Portant nomination de Magistrats au Parquet Général près la Cour Suprême

LE PRESIDENT DE LA REPUBLIQUE

VU la Constitution;

VU la loi n°2006/015 du 29 /12/2006 portant organisation judiciaire;

VU la loi n°2006/016 du 29/12/2006 fixant l'organisation et le fonctionnement de la Cour Suprême;

VU la loi n°2003/005 du 21 avril 2003 fixant les attributions, l'organisation et le fonctionnement de la Chambre des Comptes de la Cour Suprême;

VU le décret n°95/048 du 08 mars 1995 portant statut de la Magistrature, modifié par les décrets n°2000/310 du 03 novembre 2000 et n°2004/080 du 13 avril 2004;

VU le décret n°97/016 du 22 janvier 1997 accordant des avantages à certains Magistrats;

VU l'avis donné par le Conseil Supérieur de la Magistrature en sa séance du 20 Décembre 2006

DECRETE:

Article 1er : Sont, pour compter de la date de prise de service, nommées aux poste ci-après au Parquet Général près la Cour Suprême:

Procureur général:

Monsieur RISSOUK à MOULONG Martin (Mle 014532-L), Magistrat hors hiérarchie 1er groupe, en poste.

Premier Avocat Général:

Monsieur BELIBI Joseph (Mle 024322-Z), Magistrat hors hiérarchie 1er groupe, poste créé.

Avocats Généraux:

MM.

EDJANGUE EKAMBI Adolphe (Mle 087201-L), Magistrat hors hiérarchie 2ème groupe, en poste.

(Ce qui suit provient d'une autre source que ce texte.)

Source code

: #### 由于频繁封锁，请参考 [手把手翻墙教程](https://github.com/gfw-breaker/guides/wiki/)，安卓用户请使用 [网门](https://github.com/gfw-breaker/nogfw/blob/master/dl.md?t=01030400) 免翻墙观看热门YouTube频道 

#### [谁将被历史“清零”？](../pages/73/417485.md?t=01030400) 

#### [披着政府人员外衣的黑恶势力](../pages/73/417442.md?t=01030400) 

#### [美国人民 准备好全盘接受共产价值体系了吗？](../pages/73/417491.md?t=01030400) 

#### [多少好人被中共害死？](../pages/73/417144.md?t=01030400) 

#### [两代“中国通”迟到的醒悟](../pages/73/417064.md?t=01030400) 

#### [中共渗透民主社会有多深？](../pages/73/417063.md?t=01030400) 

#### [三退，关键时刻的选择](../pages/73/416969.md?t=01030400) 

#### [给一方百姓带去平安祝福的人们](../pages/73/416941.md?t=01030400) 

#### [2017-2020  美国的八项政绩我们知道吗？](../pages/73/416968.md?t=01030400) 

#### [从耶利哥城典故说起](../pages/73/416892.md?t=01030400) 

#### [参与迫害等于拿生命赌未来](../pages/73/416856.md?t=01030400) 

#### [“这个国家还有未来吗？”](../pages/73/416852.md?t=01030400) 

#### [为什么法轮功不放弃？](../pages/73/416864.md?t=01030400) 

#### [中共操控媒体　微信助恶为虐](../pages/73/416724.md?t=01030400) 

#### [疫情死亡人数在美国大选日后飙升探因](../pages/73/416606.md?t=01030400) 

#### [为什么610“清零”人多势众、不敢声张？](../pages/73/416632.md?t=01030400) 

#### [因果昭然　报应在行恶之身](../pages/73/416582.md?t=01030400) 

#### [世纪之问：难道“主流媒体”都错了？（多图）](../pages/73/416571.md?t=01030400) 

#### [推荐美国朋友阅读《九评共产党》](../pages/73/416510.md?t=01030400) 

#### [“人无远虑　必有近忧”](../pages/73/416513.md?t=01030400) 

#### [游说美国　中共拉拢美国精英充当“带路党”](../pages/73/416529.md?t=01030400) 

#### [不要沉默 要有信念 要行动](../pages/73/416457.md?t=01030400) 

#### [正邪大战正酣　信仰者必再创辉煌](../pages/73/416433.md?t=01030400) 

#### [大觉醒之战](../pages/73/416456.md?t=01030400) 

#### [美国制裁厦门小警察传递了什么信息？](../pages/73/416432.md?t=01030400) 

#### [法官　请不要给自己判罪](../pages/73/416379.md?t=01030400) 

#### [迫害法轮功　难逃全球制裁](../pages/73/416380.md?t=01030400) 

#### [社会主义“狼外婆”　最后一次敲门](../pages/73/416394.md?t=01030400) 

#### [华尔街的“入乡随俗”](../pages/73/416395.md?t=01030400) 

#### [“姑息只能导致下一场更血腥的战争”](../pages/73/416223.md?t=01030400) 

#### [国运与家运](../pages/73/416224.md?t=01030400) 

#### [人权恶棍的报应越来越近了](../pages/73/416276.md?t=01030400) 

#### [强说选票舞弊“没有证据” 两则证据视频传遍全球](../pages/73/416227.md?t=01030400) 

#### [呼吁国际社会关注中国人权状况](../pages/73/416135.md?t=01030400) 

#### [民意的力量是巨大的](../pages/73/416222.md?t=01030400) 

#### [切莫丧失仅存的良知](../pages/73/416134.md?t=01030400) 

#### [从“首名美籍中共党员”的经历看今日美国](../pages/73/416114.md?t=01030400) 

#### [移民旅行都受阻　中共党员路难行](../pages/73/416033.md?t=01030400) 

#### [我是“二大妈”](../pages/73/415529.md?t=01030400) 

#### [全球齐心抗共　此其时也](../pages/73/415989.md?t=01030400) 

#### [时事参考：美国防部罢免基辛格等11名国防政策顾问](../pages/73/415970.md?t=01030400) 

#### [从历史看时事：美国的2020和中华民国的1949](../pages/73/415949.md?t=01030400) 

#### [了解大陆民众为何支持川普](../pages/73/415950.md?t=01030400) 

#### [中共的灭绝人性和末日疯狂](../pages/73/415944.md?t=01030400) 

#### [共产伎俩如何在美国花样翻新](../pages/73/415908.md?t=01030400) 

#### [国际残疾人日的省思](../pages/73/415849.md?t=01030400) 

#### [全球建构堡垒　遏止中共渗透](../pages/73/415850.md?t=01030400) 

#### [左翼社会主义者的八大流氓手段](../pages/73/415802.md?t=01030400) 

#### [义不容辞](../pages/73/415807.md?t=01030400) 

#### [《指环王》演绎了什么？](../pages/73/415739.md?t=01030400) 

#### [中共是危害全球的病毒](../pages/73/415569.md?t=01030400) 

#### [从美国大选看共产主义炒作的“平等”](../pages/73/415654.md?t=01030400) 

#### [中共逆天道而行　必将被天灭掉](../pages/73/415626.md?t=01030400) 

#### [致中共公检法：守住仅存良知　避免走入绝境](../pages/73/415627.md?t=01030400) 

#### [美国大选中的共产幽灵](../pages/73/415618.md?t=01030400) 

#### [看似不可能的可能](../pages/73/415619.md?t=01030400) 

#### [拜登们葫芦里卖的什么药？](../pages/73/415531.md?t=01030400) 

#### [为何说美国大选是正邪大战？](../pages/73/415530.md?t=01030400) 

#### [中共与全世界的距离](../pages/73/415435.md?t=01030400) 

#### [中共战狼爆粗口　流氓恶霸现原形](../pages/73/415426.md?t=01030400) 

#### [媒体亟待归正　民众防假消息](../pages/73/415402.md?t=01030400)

NJIEMOUN MAMA (Mle 051423-Y), Magistrat hors hiérarchie 2ème groupe, en poste.

BOUELET Raymond Landry (Mle 087229-L) Magistrat hors hiérarchie 2ème groupe, en poste.

EGBE ACHUO Martin Hilman (Mle 123640-V), Magistrat hors hiérarchie 2ème groupe, poste vacant.

MBALE GOETHE Christian (Mle 067837-N), Magistrat de 4ème grade, en poste.

BAWAK Benson BONNY (Mle 080677-N), Magistrat de 4ème grade, en poste.

MBENGUE Georges (Mle 134094-V), Magistrat de 4ème grade, en poste.

BIAKAN à NGON Jeannot (Mle 134088-U), Magistrat de 4ème grade, en poste

Article 2 : Les intéressés auront droit aux avantages de toute nature prévus par la règlementation en vigueur.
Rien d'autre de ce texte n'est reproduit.